(Saved data entries)
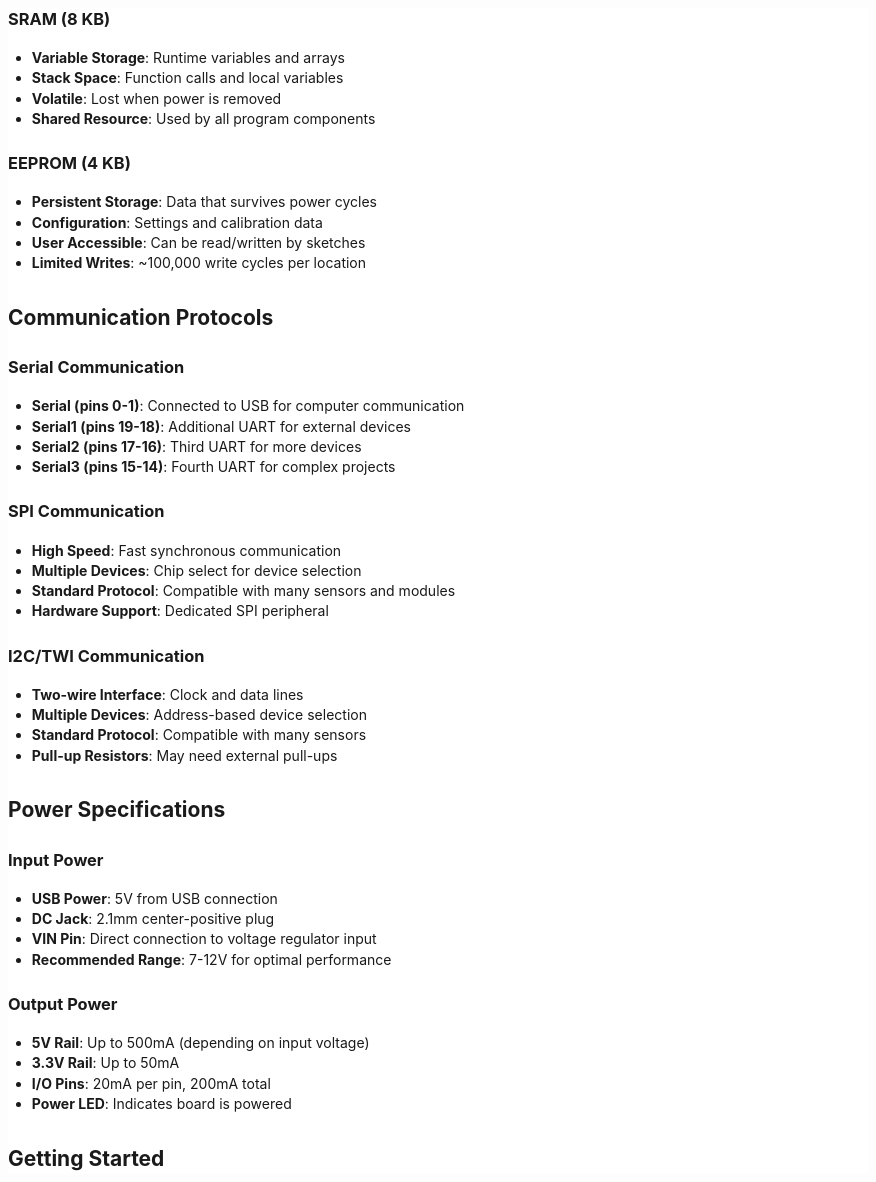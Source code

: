 ### SRAM (8 KB)
- **Variable Storage**: Runtime variables and arrays
- **Stack Space**: Function calls and local variables
- **Volatile**: Lost when power is removed
- **Shared Resource**: Used by all program components

### EEPROM (4 KB)
- **Persistent Storage**: Data that survives power cycles
- **Configuration**: Settings and calibration data
- **User Accessible**: Can be read/written by sketches
- **Limited Writes**: ~100,000 write cycles per location

## Communication Protocols

### Serial Communication
- **Serial (pins 0-1)**: Connected to USB for computer communication
- **Serial1 (pins 19-18)**: Additional UART for external devices
- **Serial2 (pins 17-16)**: Third UART for more devices
- **Serial3 (pins 15-14)**: Fourth UART for complex projects

### SPI Communication
- **High Speed**: Fast synchronous communication
- **Multiple Devices**: Chip select for device selection
- **Standard Protocol**: Compatible with many sensors and modules
- **Hardware Support**: Dedicated SPI peripheral

### I2C/TWI Communication
- **Two-wire Interface**: Clock and data lines
- **Multiple Devices**: Address-based device selection
- **Standard Protocol**: Compatible with many sensors
- **Pull-up Resistors**: May need external pull-ups

## Power Specifications

### Input Power
- **USB Power**: 5V from USB connection
- **DC Jack**: 2.1mm center-positive plug
- **VIN Pin**: Direct connection to voltage regulator input
- **Recommended Range**: 7-12V for optimal performance

### Output Power
- **5V Rail**: Up to 500mA (depending on input voltage)
- **3.3V Rail**: Up to 50mA
- **I/O Pins**: 20mA per pin, 200mA total
- **Power LED**: Indicates board is powered

## Getting Started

▸ **What to produce**: Could you transcribe all of the data exactly, keeping every picture out of the copy?

▸ **Answer to the problem**:
Source code

: ### SRAM (8 KB)
- **Variable Storage**: Runtime variables and arrays
- **Stack Space**: Function calls and local variables
- **Volatile**: Lost when power is removed
- **Shared Resource**: Used by all program components

### EEPROM (4 KB)
- **Persistent Storage**: Data that survives power cycles
- **Configuration**: Settings and calibration data
- **User Accessible**: Can be read/written by sketches
- **Limited Writes**: ~100,000 write cycles per location

## Communication Protocols

### Serial Communication
- **Serial (pins 0-1)**: Connected to USB for computer communication
- **Serial1 (pins 19-18)**: Additional UART for external devices
- **Serial2 (pins 17-16)**: Third UART for more devices
- **Serial3 (pins 15-14)**: Fourth UART for complex projects

### SPI Communication
- **High Speed**: Fast synchronous communication
- **Multiple Devices**: Chip select for device selection
- **Standard Protocol**: Compatible with many sensors and modules
- **Hardware Support**: Dedicated SPI peripheral

### I2C/TWI Communication
- **Two-wire Interface**: Clock and data lines
- **Multiple Devices**: Address-based device selection
- **Standard Protocol**: Compatible with many sensors
- **Pull-up Resistors**: May need external pull-ups

## Power Specifications

### Input Power
- **USB Power**: 5V from USB connection
- **DC Jack**: 2.1mm center-positive plug
- **VIN Pin**: Direct connection to voltage regulator input
- **Recommended Range**: 7-12V for optimal performance

### Output Power
- **5V Rail**: Up to 500mA (depending on input voltage)
- **3.3V Rail**: Up to 50mA
- **I/O Pins**: 20mA per pin, 200mA total
- **Power LED**: Indicates board is powered

## Getting Started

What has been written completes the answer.